- Opening Delimiter -

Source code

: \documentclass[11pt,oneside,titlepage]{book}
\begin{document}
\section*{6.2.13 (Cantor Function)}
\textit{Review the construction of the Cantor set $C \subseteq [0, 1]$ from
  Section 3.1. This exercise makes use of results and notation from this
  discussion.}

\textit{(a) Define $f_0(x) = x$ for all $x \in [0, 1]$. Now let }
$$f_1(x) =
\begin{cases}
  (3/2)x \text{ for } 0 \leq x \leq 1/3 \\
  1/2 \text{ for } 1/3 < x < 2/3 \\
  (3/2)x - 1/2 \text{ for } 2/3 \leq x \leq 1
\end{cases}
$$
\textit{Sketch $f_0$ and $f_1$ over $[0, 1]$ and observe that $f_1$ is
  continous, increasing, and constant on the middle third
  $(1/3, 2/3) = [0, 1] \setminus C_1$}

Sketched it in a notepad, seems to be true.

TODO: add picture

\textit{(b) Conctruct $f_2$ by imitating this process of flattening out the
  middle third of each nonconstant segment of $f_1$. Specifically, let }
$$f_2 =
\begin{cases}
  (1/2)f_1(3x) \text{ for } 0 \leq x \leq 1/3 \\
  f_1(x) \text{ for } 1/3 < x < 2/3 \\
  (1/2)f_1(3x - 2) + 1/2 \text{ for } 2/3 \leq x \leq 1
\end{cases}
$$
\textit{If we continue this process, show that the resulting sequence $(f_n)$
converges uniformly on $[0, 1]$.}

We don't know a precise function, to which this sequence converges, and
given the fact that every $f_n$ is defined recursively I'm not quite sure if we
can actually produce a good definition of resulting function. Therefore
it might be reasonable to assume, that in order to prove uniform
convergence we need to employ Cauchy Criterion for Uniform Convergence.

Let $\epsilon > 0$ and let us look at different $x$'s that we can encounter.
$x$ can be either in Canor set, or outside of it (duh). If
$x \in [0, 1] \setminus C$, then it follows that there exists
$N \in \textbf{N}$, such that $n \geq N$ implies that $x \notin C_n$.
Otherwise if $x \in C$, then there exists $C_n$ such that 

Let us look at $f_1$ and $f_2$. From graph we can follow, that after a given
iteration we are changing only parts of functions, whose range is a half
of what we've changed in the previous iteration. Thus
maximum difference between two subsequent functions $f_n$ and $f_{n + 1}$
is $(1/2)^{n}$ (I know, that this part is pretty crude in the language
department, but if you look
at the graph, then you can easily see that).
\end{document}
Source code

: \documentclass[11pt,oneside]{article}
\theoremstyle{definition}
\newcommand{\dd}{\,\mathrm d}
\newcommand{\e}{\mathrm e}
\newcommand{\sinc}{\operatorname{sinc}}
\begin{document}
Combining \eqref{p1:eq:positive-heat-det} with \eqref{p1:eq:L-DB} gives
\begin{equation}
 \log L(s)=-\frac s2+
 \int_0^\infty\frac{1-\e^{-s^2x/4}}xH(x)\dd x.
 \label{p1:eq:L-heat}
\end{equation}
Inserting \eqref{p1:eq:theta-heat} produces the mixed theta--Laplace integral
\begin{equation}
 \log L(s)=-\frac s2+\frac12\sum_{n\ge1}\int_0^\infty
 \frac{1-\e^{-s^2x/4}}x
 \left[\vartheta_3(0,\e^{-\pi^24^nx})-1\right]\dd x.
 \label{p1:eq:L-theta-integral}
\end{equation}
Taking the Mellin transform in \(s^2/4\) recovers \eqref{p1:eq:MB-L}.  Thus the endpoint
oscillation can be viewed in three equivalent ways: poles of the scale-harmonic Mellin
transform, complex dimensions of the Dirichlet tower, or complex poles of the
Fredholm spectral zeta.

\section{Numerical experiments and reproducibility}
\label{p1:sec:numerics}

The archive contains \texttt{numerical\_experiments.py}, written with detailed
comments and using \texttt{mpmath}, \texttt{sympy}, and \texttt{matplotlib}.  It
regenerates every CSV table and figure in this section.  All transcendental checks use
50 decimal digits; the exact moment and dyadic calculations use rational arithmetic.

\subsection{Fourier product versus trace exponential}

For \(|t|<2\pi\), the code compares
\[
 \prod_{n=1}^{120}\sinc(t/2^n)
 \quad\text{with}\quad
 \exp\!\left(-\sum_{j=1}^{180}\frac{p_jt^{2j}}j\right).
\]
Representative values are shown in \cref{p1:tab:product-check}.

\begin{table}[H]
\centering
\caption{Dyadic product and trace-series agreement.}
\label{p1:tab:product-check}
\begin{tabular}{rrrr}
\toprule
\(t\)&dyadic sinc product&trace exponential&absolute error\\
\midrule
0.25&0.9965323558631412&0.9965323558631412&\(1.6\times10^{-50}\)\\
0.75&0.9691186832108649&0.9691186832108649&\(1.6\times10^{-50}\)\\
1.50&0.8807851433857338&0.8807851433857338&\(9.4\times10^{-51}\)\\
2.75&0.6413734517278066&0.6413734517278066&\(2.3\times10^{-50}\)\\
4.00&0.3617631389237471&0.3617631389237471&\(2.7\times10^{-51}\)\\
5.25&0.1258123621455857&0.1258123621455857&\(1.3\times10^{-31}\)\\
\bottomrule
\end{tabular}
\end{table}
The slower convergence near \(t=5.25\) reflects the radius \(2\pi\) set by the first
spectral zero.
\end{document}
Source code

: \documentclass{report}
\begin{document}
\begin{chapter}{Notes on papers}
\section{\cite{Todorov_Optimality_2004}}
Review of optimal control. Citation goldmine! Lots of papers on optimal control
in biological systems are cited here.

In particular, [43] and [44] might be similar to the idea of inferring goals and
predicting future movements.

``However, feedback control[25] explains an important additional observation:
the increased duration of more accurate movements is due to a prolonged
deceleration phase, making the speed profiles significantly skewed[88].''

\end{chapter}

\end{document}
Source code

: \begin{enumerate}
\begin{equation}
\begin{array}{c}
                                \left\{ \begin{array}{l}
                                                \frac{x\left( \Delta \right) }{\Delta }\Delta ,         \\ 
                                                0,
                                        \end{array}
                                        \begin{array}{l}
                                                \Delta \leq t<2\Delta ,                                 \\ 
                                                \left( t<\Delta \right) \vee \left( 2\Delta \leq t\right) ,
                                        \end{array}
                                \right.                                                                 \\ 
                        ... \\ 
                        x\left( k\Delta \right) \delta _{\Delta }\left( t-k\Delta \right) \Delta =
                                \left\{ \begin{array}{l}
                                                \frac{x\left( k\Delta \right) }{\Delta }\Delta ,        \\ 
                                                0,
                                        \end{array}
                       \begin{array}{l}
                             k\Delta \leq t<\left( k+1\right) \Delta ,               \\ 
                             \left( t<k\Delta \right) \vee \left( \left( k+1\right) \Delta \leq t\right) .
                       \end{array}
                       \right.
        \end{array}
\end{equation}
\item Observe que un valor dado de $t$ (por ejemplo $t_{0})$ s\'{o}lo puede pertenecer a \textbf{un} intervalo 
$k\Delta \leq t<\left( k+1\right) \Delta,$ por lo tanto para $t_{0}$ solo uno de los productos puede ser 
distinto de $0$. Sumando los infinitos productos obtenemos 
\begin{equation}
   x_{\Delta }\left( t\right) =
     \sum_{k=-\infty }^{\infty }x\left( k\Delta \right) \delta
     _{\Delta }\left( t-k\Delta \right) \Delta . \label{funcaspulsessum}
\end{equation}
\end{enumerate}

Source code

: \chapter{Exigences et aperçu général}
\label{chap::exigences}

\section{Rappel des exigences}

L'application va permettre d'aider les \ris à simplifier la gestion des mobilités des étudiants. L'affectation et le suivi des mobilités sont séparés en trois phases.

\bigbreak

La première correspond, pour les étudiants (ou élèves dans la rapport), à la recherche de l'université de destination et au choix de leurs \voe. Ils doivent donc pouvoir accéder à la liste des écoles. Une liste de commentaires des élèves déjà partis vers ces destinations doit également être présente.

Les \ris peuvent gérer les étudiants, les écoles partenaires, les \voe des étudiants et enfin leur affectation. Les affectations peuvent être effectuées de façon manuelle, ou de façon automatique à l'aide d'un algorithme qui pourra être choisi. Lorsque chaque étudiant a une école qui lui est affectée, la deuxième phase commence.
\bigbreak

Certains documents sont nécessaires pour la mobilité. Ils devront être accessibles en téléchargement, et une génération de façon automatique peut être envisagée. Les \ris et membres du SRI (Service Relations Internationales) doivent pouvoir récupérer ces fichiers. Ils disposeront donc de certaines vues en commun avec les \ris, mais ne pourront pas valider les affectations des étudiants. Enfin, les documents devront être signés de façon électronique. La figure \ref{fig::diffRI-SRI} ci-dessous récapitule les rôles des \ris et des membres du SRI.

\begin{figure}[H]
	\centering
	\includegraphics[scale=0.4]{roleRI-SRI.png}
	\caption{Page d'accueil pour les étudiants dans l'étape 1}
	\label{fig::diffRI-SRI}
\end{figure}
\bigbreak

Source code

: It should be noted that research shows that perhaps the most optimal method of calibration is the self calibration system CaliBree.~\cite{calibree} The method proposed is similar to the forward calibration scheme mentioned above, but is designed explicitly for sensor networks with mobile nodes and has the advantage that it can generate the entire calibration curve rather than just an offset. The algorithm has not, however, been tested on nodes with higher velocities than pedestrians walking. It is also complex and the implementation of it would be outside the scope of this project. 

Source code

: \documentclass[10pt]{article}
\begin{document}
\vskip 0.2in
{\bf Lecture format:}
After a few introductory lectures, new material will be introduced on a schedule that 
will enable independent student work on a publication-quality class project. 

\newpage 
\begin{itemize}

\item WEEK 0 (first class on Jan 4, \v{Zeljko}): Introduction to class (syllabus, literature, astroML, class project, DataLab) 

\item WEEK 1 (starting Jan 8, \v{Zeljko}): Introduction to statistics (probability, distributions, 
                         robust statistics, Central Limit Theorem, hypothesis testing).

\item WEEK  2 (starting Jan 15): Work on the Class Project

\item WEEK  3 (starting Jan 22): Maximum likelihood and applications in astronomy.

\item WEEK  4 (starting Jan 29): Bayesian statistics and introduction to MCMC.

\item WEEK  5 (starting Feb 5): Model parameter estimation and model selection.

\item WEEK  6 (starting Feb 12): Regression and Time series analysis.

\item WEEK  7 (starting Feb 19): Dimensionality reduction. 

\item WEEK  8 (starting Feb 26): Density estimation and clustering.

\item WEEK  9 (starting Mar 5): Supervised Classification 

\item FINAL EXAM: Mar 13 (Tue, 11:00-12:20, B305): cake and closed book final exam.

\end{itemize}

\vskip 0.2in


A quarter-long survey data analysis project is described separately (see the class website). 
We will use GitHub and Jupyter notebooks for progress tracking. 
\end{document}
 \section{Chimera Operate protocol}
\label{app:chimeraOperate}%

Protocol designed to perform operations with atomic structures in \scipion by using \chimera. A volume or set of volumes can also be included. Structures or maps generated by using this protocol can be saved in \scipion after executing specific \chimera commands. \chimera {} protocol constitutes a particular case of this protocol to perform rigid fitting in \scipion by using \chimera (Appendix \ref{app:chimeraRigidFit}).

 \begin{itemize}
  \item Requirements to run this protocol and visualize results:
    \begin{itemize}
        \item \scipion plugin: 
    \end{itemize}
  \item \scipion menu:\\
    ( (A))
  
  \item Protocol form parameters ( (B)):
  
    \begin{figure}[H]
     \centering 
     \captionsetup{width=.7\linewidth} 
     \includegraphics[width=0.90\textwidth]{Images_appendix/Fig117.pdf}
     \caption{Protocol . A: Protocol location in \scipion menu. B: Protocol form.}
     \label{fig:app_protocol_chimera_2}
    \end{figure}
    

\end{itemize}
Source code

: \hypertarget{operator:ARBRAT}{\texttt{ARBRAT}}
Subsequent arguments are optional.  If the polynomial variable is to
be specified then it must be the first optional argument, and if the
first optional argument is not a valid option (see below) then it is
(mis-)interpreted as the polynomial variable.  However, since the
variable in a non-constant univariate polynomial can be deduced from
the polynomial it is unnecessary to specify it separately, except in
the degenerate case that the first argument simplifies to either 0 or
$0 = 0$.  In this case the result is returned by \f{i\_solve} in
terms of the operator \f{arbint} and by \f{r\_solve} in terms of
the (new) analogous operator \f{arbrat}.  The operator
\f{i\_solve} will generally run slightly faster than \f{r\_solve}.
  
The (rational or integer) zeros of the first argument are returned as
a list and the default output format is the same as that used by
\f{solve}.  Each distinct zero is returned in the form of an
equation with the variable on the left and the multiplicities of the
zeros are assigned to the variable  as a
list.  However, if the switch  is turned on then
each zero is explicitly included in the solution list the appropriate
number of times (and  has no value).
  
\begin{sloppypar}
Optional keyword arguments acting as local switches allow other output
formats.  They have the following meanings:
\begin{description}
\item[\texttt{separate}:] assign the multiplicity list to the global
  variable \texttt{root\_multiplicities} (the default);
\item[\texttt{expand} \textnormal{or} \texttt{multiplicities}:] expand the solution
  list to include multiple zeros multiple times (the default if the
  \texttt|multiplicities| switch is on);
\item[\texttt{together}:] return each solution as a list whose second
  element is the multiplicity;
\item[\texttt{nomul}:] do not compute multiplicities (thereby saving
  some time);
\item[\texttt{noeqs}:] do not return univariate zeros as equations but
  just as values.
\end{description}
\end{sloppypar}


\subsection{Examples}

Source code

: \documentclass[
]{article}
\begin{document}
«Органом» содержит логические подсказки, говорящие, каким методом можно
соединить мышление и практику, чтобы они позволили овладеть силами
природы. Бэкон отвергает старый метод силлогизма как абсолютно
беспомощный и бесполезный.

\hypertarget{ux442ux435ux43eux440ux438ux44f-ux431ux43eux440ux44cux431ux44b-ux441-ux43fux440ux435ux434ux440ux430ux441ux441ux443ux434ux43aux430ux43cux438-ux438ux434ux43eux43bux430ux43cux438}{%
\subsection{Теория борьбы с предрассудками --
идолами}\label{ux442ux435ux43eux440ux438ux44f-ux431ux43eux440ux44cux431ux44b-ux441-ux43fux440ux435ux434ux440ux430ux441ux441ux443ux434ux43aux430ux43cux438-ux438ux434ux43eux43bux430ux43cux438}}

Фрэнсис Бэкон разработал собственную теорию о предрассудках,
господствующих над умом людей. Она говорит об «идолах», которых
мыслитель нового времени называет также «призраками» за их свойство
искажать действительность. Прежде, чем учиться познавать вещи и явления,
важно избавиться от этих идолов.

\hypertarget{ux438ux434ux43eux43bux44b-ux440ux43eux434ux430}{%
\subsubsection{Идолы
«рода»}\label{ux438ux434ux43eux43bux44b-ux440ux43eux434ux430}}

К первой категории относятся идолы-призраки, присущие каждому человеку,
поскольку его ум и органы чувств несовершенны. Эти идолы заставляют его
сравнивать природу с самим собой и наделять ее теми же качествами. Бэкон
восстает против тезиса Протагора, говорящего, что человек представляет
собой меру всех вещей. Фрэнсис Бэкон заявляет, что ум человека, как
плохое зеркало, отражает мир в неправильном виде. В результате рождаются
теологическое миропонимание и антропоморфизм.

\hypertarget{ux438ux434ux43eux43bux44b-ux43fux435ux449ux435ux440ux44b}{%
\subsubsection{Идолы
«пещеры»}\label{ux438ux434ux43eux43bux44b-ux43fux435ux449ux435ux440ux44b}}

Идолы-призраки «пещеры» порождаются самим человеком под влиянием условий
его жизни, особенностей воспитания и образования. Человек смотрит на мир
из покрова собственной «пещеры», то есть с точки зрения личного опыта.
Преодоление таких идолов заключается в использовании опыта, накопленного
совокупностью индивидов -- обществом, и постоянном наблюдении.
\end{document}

- Closing Delimiter -

# [Task brief]
Show the lines of the entries that include the string "functions", copying each in full.

# [Reply]
iteration we are changing only parts of functions, whose range is a half
maximum difference between two subsequent functions $f_n$ and $f_{n + 1}$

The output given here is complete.